::: Extracted entries

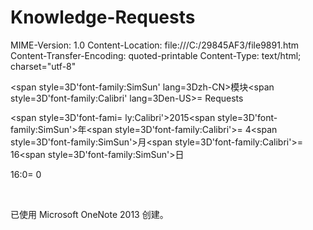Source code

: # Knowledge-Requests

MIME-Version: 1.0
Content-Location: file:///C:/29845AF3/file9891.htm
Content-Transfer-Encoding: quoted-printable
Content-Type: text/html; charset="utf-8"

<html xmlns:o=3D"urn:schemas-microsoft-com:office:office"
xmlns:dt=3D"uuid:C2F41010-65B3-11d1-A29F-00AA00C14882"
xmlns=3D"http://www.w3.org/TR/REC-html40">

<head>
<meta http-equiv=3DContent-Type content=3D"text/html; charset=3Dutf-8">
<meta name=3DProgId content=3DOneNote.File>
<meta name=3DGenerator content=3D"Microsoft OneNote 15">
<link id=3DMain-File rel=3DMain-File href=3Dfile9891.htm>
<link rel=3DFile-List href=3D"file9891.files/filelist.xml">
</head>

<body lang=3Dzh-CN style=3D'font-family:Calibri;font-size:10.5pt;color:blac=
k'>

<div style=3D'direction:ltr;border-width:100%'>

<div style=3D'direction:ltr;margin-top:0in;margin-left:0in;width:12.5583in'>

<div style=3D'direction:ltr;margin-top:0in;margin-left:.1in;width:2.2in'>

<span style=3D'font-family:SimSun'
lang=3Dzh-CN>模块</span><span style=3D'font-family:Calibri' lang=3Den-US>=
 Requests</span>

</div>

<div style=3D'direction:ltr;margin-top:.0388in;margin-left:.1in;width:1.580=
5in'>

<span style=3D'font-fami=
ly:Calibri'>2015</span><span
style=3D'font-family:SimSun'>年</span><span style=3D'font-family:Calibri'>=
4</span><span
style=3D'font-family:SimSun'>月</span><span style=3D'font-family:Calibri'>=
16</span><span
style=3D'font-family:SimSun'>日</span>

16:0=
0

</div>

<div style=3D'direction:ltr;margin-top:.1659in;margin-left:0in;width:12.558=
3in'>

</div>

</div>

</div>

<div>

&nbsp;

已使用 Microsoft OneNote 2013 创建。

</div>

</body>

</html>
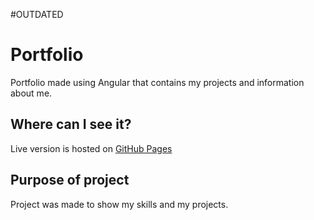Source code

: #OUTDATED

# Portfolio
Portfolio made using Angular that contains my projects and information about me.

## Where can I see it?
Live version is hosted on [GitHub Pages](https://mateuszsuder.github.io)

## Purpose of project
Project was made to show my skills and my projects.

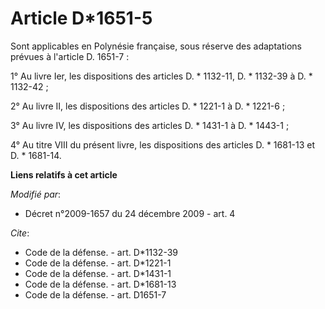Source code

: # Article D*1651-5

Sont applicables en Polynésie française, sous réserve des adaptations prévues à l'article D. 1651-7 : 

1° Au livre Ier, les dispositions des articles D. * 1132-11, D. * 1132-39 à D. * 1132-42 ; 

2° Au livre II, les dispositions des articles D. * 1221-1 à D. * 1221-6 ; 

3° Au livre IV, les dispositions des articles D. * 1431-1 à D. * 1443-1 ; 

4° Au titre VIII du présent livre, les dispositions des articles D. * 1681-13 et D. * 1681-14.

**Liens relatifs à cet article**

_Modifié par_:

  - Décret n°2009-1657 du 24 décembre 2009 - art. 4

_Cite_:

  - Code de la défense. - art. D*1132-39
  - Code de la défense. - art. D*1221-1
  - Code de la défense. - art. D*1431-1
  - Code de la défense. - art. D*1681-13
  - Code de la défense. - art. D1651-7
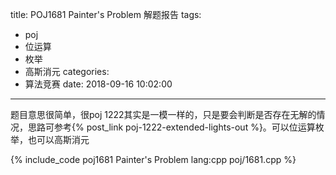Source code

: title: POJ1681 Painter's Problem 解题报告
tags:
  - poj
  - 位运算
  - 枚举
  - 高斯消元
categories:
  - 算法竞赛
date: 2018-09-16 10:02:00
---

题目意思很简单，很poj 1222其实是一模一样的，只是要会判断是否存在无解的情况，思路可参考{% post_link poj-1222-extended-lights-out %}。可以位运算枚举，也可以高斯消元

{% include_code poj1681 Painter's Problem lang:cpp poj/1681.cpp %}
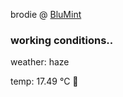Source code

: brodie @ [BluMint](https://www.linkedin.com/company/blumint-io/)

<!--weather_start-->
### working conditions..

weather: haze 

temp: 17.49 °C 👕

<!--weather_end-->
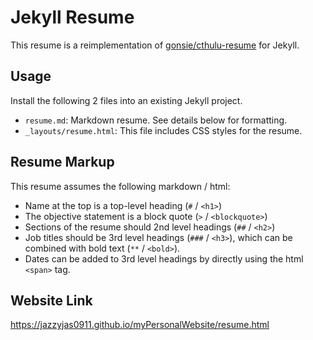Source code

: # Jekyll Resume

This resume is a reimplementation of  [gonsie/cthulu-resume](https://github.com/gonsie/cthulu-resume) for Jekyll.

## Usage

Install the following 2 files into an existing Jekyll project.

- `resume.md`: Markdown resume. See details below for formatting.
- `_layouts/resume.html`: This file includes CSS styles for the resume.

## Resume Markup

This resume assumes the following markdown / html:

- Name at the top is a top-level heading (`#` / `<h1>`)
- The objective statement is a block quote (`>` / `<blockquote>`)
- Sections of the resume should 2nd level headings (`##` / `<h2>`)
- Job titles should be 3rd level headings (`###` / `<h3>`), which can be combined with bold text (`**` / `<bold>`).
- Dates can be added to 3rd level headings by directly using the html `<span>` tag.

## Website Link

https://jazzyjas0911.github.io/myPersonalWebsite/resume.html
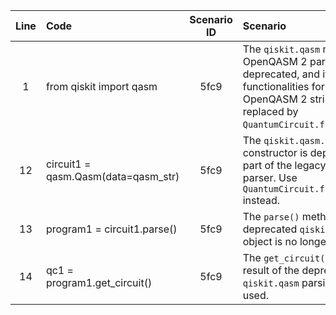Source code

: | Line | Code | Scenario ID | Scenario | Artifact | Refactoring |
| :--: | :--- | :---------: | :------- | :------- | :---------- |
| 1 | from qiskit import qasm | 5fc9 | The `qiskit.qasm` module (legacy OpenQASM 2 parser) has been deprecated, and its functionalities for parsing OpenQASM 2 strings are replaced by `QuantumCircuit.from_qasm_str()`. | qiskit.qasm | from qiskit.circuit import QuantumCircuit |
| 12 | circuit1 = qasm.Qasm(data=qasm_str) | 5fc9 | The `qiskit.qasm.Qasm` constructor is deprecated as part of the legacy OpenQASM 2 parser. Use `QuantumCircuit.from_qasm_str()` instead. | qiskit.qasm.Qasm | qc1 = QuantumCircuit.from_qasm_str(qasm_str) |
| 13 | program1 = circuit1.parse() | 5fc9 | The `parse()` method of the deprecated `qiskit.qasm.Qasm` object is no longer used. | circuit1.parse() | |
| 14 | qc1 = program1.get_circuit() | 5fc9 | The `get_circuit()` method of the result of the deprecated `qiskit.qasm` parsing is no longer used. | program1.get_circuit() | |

::::::

**Problem details**. All entries must be output unchanged, with every picture omitted.

**Exercise answer**.
Source code

: # Knowledge-Requests

MIME-Version: 1.0
Content-Location: file:///C:/29845AF3/file9891.htm
Content-Transfer-Encoding: quoted-printable
Content-Type: text/html; charset="utf-8"

<html xmlns:o=3D"urn:schemas-microsoft-com:office:office"
xmlns:dt=3D"uuid:C2F41010-65B3-11d1-A29F-00AA00C14882"
xmlns=3D"http://www.w3.org/TR/REC-html40">

<head>
<meta http-equiv=3DContent-Type content=3D"text/html; charset=3Dutf-8">
<meta name=3DProgId content=3DOneNote.File>
<meta name=3DGenerator content=3D"Microsoft OneNote 15">
<link id=3DMain-File rel=3DMain-File href=3Dfile9891.htm>
<link rel=3DFile-List href=3D"file9891.files/filelist.xml">
</head>

<body lang=3Dzh-CN style=3D'font-family:Calibri;font-size:10.5pt;color:blac=
k'>

<div style=3D'direction:ltr;border-width:100%'>

<div style=3D'direction:ltr;margin-top:0in;margin-left:0in;width:12.5583in'>

<div style=3D'direction:ltr;margin-top:0in;margin-left:.1in;width:2.2in'>

<span style=3D'font-family:SimSun'
lang=3Dzh-CN>模块</span><span style=3D'font-family:Calibri' lang=3Den-US>=
 Requests</span>

</div>

<div style=3D'direction:ltr;margin-top:.0388in;margin-left:.1in;width:1.580=
5in'>

<span style=3D'font-fami=
ly:Calibri'>2015</span><span
style=3D'font-family:SimSun'>年</span><span style=3D'font-family:Calibri'>=
4</span><span
style=3D'font-family:SimSun'>月</span><span style=3D'font-family:Calibri'>=
16</span><span
style=3D'font-family:SimSun'>日</span>

16:0=
0

</div>

<div style=3D'direction:ltr;margin-top:.1659in;margin-left:0in;width:12.558=
3in'>

</div>

</div>

</div>

<div>

&nbsp;

已使用 Microsoft OneNote 2013 创建。

</div>

</body>

</html>
Source code

: #OUTDATED

# Portfolio
Portfolio made using Angular that contains my projects and information about me.

## Where can I see it?
Live version is hosted on [GitHub Pages](https://mateuszsuder.github.io)

## Purpose of project
Project was made to show my skills and my projects.

Source code

: # Article D*1651-5

Sont applicables en Polynésie française, sous réserve des adaptations prévues à l'article D. 1651-7 : 

1° Au livre Ier, les dispositions des articles D. * 1132-11, D. * 1132-39 à D. * 1132-42 ; 

2° Au livre II, les dispositions des articles D. * 1221-1 à D. * 1221-6 ; 

3° Au livre IV, les dispositions des articles D. * 1431-1 à D. * 1443-1 ; 

4° Au titre VIII du présent livre, les dispositions des articles D. * 1681-13 et D. * 1681-14.

**Liens relatifs à cet article**

_Modifié par_:

  - Décret n°2009-1657 du 24 décembre 2009 - art. 4

_Cite_:

  - Code de la défense. - art. D*1132-39
  - Code de la défense. - art. D*1221-1
  - Code de la défense. - art. D*1431-1
  - Code de la défense. - art. D*1681-13
  - Code de la défense. - art. D1651-7
Source code

: title: POJ1681 Painter's Problem 解题报告
tags:
  - poj
  - 位运算
  - 枚举
  - 高斯消元
categories:
  - 算法竞赛
date: 2018-09-16 10:02:00
---

题目意思很简单，很poj 1222其实是一模一样的，只是要会判断是否存在无解的情况，思路可参考{% post_link poj-1222-extended-lights-out %}。可以位运算枚举，也可以高斯消元

{% include_code poj1681 Painter's Problem lang:cpp poj/1681.cpp %}
Source code

: brodie @ [BluMint](https://www.linkedin.com/company/blumint-io/)

<!--weather_start-->
### working conditions..

weather: haze 

temp: 17.49 °C 👕

<!--weather_end-->
Source code

: # Jekyll Resume

This resume is a reimplementation of  [gonsie/cthulu-resume](https://github.com/gonsie/cthulu-resume) for Jekyll.

## Usage

Install the following 2 files into an existing Jekyll project.

- `resume.md`: Markdown resume. See details below for formatting.
- `_layouts/resume.html`: This file includes CSS styles for the resume.

## Resume Markup

This resume assumes the following markdown / html:

- Name at the top is a top-level heading (`#` / `<h1>`)
- The objective statement is a block quote (`>` / `<blockquote>`)
- Sections of the resume should 2nd level headings (`##` / `<h2>`)
- Job titles should be 3rd level headings (`###` / `<h3>`), which can be combined with bold text (`**` / `<bold>`).
- Dates can be added to 3rd level headings by directly using the html `<span>` tag.

## Website Link

https://jazzyjas0911.github.io/myPersonalWebsite/resume.html
Source code

: | Line | Code | Scenario ID | Scenario | Artifact | Refactoring |
| :--: | :--- | :---------: | :------- | :------- | :---------- |
| 1 | from qiskit import qasm | 5fc9 | The `qiskit.qasm` module (legacy OpenQASM 2 parser) has been deprecated, and its functionalities for parsing OpenQASM 2 strings are replaced by `QuantumCircuit.from_qasm_str()`. | qiskit.qasm | from qiskit.circuit import QuantumCircuit |
| 12 | circuit1 = qasm.Qasm(data=qasm_str) | 5fc9 | The `qiskit.qasm.Qasm` constructor is deprecated as part of the legacy OpenQASM 2 parser. Use `QuantumCircuit.from_qasm_str()` instead. | qiskit.qasm.Qasm | qc1 = QuantumCircuit.from_qasm_str(qasm_str) |
| 13 | program1 = circuit1.parse() | 5fc9 | The `parse()` method of the deprecated `qiskit.qasm.Qasm` object is no longer used. | circuit1.parse() | |
| 14 | qc1 = program1.get_circuit() | 5fc9 | The `get_circuit()` method of the result of the deprecated `qiskit.qasm` parsing is no longer used. | program1.get_circuit() | |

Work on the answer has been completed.